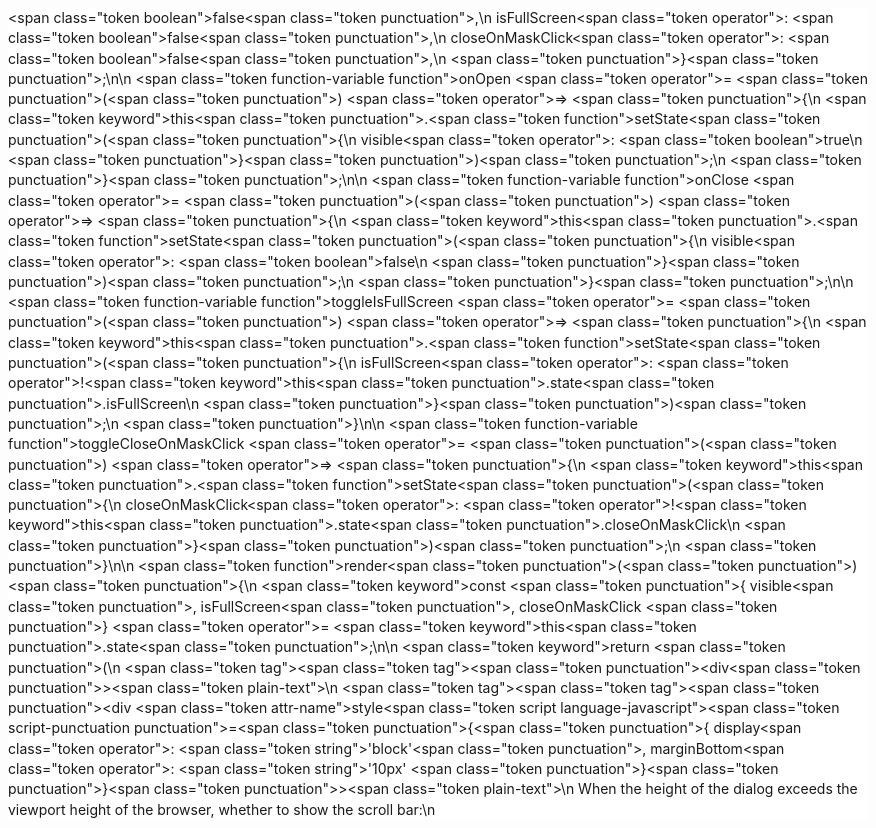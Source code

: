 <span class=\"token boolean\">false</span><span class=\"token punctuation\">,</span>\n        isFullScreen<span class=\"token operator\">:</span> <span class=\"token boolean\">false</span><span class=\"token punctuation\">,</span>\n        closeOnMaskClick<span class=\"token operator\">:</span> <span class=\"token boolean\">false</span><span class=\"token punctuation\">,</span>\n    <span class=\"token punctuation\">}</span><span class=\"token punctuation\">;</span>\n\n    <span class=\"token function-variable function\">onOpen</span> <span class=\"token operator\">=</span> <span class=\"token punctuation\">(</span><span class=\"token punctuation\">)</span> <span class=\"token operator\">=></span> <span class=\"token punctuation\">{</span>\n        <span class=\"token keyword\">this</span><span class=\"token punctuation\">.</span><span class=\"token function\">setState</span><span class=\"token punctuation\">(</span><span class=\"token punctuation\">{</span>\n            visible<span class=\"token operator\">:</span> <span class=\"token boolean\">true</span>\n        <span class=\"token punctuation\">}</span><span class=\"token punctuation\">)</span><span class=\"token punctuation\">;</span>\n    <span class=\"token punctuation\">}</span><span class=\"token punctuation\">;</span>\n\n    <span class=\"token function-variable function\">onClose</span> <span class=\"token operator\">=</span> <span class=\"token punctuation\">(</span><span class=\"token punctuation\">)</span> <span class=\"token operator\">=></span> <span class=\"token punctuation\">{</span>\n        <span class=\"token keyword\">this</span><span class=\"token punctuation\">.</span><span class=\"token function\">setState</span><span class=\"token punctuation\">(</span><span class=\"token punctuation\">{</span>\n            visible<span class=\"token operator\">:</span> <span class=\"token boolean\">false</span>\n        <span class=\"token punctuation\">}</span><span class=\"token punctuation\">)</span><span class=\"token punctuation\">;</span>\n    <span class=\"token punctuation\">}</span><span class=\"token punctuation\">;</span>\n\n    <span class=\"token function-variable function\">toggleIsFullScreen</span> <span class=\"token operator\">=</span> <span class=\"token punctuation\">(</span><span class=\"token punctuation\">)</span> <span class=\"token operator\">=></span> <span class=\"token punctuation\">{</span>\n        <span class=\"token keyword\">this</span><span class=\"token punctuation\">.</span><span class=\"token function\">setState</span><span class=\"token punctuation\">(</span><span class=\"token punctuation\">{</span>\n            isFullScreen<span class=\"token operator\">:</span> <span class=\"token operator\">!</span><span class=\"token keyword\">this</span><span class=\"token punctuation\">.</span>state<span class=\"token punctuation\">.</span>isFullScreen\n        <span class=\"token punctuation\">}</span><span class=\"token punctuation\">)</span><span class=\"token punctuation\">;</span>\n    <span class=\"token punctuation\">}</span>\n\n    <span class=\"token function-variable function\">toggleCloseOnMaskClick</span> <span class=\"token operator\">=</span> <span class=\"token punctuation\">(</span><span class=\"token punctuation\">)</span> <span class=\"token operator\">=></span> <span class=\"token punctuation\">{</span>\n        <span class=\"token keyword\">this</span><span class=\"token punctuation\">.</span><span class=\"token function\">setState</span><span class=\"token punctuation\">(</span><span class=\"token punctuation\">{</span>\n            closeOnMaskClick<span class=\"token operator\">:</span> <span class=\"token operator\">!</span><span class=\"token keyword\">this</span><span class=\"token punctuation\">.</span>state<span class=\"token punctuation\">.</span>closeOnMaskClick\n        <span class=\"token punctuation\">}</span><span class=\"token punctuation\">)</span><span class=\"token punctuation\">;</span>\n    <span class=\"token punctuation\">}</span>\n\n    <span class=\"token function\">render</span><span class=\"token punctuation\">(</span><span class=\"token punctuation\">)</span> <span class=\"token punctuation\">{</span>\n        <span class=\"token keyword\">const</span> <span class=\"token punctuation\">{</span> visible<span class=\"token punctuation\">,</span> isFullScreen<span class=\"token punctuation\">,</span> closeOnMaskClick <span class=\"token punctuation\">}</span> <span class=\"token operator\">=</span> <span class=\"token keyword\">this</span><span class=\"token punctuation\">.</span>state<span class=\"token punctuation\">;</span>\n\n        <span class=\"token keyword\">return</span> <span class=\"token punctuation\">(</span>\n            <span class=\"token tag\"><span class=\"token tag\"><span class=\"token punctuation\">&lt;</span>div</span><span class=\"token punctuation\">></span></span><span class=\"token plain-text\">\n                </span><span class=\"token tag\"><span class=\"token tag\"><span class=\"token punctuation\">&lt;</span>div</span> <span class=\"token attr-name\">style</span><span class=\"token script language-javascript\"><span class=\"token script-punctuation punctuation\">=</span><span class=\"token punctuation\">{</span><span class=\"token punctuation\">{</span> display<span class=\"token operator\">:</span> <span class=\"token string\">'block'</span><span class=\"token punctuation\">,</span> marginBottom<span class=\"token operator\">:</span> <span class=\"token string\">'10px'</span> <span class=\"token punctuation\">}</span><span class=\"token punctuation\">}</span></span><span class=\"token punctuation\">></span></span><span class=\"token plain-text\">\n                    When the height of the dialog exceeds the viewport height of the browser, whether to show the scroll bar:\n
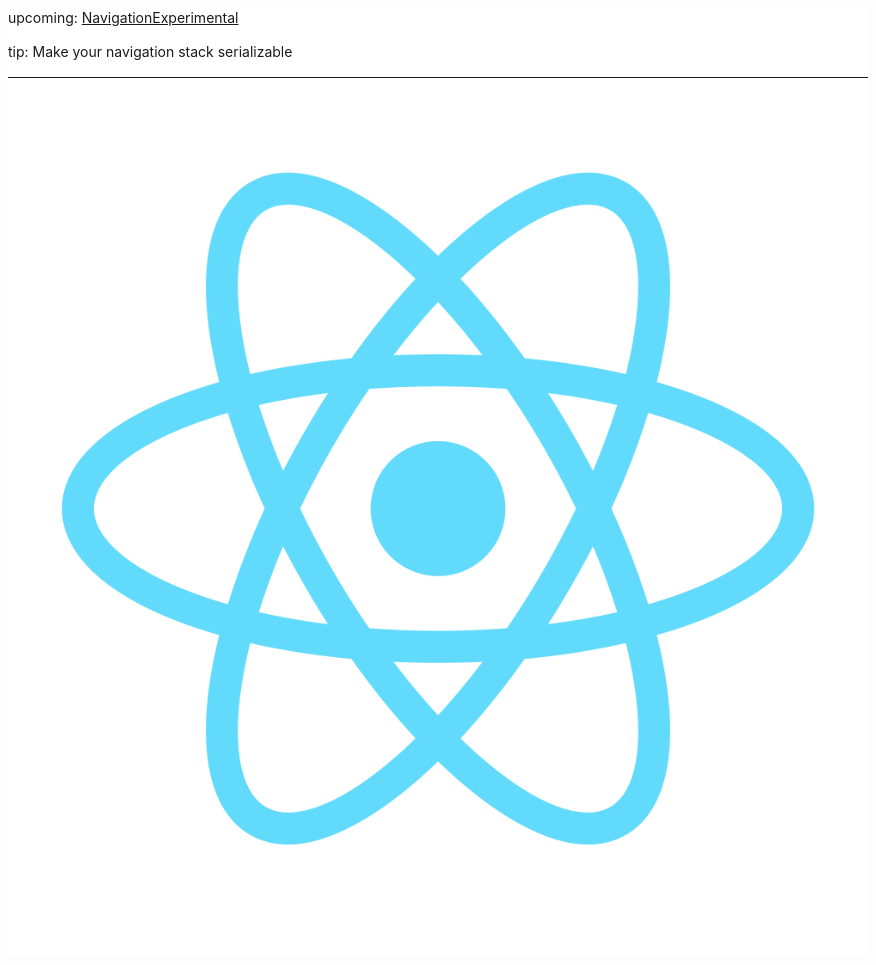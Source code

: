 upcoming: [NavigationExperimental](https://github.com/facebook/react-native/tree/master/Libraries/NavigationExperimental)

tip: Make your navigation stack serializable

---

![fit](./react-logo-1000-transparent.png)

□ □ □ □

TASK TO COMPLETE: Every line of the material must be repeated exactly; pictures stay out.

ANSWER SPACE:
Source code

: <span class=\"token boolean\">false</span><span class=\"token punctuation\">,</span>\n        isFullScreen<span class=\"token operator\">:</span> <span class=\"token boolean\">false</span><span class=\"token punctuation\">,</span>\n        closeOnMaskClick<span class=\"token operator\">:</span> <span class=\"token boolean\">false</span><span class=\"token punctuation\">,</span>\n    <span class=\"token punctuation\">}</span><span class=\"token punctuation\">;</span>\n\n    <span class=\"token function-variable function\">onOpen</span> <span class=\"token operator\">=</span> <span class=\"token punctuation\">(</span><span class=\"token punctuation\">)</span> <span class=\"token operator\">=></span> <span class=\"token punctuation\">{</span>\n        <span class=\"token keyword\">this</span><span class=\"token punctuation\">.</span><span class=\"token function\">setState</span><span class=\"token punctuation\">(</span><span class=\"token punctuation\">{</span>\n            visible<span class=\"token operator\">:</span> <span class=\"token boolean\">true</span>\n        <span class=\"token punctuation\">}</span><span class=\"token punctuation\">)</span><span class=\"token punctuation\">;</span>\n    <span class=\"token punctuation\">}</span><span class=\"token punctuation\">;</span>\n\n    <span class=\"token function-variable function\">onClose</span> <span class=\"token operator\">=</span> <span class=\"token punctuation\">(</span><span class=\"token punctuation\">)</span> <span class=\"token operator\">=></span> <span class=\"token punctuation\">{</span>\n        <span class=\"token keyword\">this</span><span class=\"token punctuation\">.</span><span class=\"token function\">setState</span><span class=\"token punctuation\">(</span><span class=\"token punctuation\">{</span>\n            visible<span class=\"token operator\">:</span> <span class=\"token boolean\">false</span>\n        <span class=\"token punctuation\">}</span><span class=\"token punctuation\">)</span><span class=\"token punctuation\">;</span>\n    <span class=\"token punctuation\">}</span><span class=\"token punctuation\">;</span>\n\n    <span class=\"token function-variable function\">toggleIsFullScreen</span> <span class=\"token operator\">=</span> <span class=\"token punctuation\">(</span><span class=\"token punctuation\">)</span> <span class=\"token operator\">=></span> <span class=\"token punctuation\">{</span>\n        <span class=\"token keyword\">this</span><span class=\"token punctuation\">.</span><span class=\"token function\">setState</span><span class=\"token punctuation\">(</span><span class=\"token punctuation\">{</span>\n            isFullScreen<span class=\"token operator\">:</span> <span class=\"token operator\">!</span><span class=\"token keyword\">this</span><span class=\"token punctuation\">.</span>state<span class=\"token punctuation\">.</span>isFullScreen\n        <span class=\"token punctuation\">}</span><span class=\"token punctuation\">)</span><span class=\"token punctuation\">;</span>\n    <span class=\"token punctuation\">}</span>\n\n    <span class=\"token function-variable function\">toggleCloseOnMaskClick</span> <span class=\"token operator\">=</span> <span class=\"token punctuation\">(</span><span class=\"token punctuation\">)</span> <span class=\"token operator\">=></span> <span class=\"token punctuation\">{</span>\n        <span class=\"token keyword\">this</span><span class=\"token punctuation\">.</span><span class=\"token function\">setState</span><span class=\"token punctuation\">(</span><span class=\"token punctuation\">{</span>\n            closeOnMaskClick<span class=\"token operator\">:</span> <span class=\"token operator\">!</span><span class=\"token keyword\">this</span><span class=\"token punctuation\">.</span>state<span class=\"token punctuation\">.</span>closeOnMaskClick\n        <span class=\"token punctuation\">}</span><span class=\"token punctuation\">)</span><span class=\"token punctuation\">;</span>\n    <span class=\"token punctuation\">}</span>\n\n    <span class=\"token function\">render</span><span class=\"token punctuation\">(</span><span class=\"token punctuation\">)</span> <span class=\"token punctuation\">{</span>\n        <span class=\"token keyword\">const</span> <span class=\"token punctuation\">{</span> visible<span class=\"token punctuation\">,</span> isFullScreen<span class=\"token punctuation\">,</span> closeOnMaskClick <span class=\"token punctuation\">}</span> <span class=\"token operator\">=</span> <span class=\"token keyword\">this</span><span class=\"token punctuation\">.</span>state<span class=\"token punctuation\">;</span>\n\n        <span class=\"token keyword\">return</span> <span class=\"token punctuation\">(</span>\n            <span class=\"token tag\"><span class=\"token tag\"><span class=\"token punctuation\">&lt;</span>div</span><span class=\"token punctuation\">></span></span><span class=\"token plain-text\">\n                </span><span class=\"token tag\"><span class=\"token tag\"><span class=\"token punctuation\">&lt;</span>div</span> <span class=\"token attr-name\">style</span><span class=\"token script language-javascript\"><span class=\"token script-punctuation punctuation\">=</span><span class=\"token punctuation\">{</span><span class=\"token punctuation\">{</span> display<span class=\"token operator\">:</span> <span class=\"token string\">'block'</span><span class=\"token punctuation\">,</span> marginBottom<span class=\"token operator\">:</span> <span class=\"token string\">'10px'</span> <span class=\"token punctuation\">}</span><span class=\"token punctuation\">}</span></span><span class=\"token punctuation\">></span></span><span class=\"token plain-text\">\n                    When the height of the dialog exceeds the viewport height of the browser, whether to show the scroll bar:\n
Source code

: upcoming: [NavigationExperimental](https://github.com/facebook/react-native/tree/master/Libraries/NavigationExperimental)

tip: Make your navigation stack serializable

---

![fit](./react-logo-1000-transparent.png)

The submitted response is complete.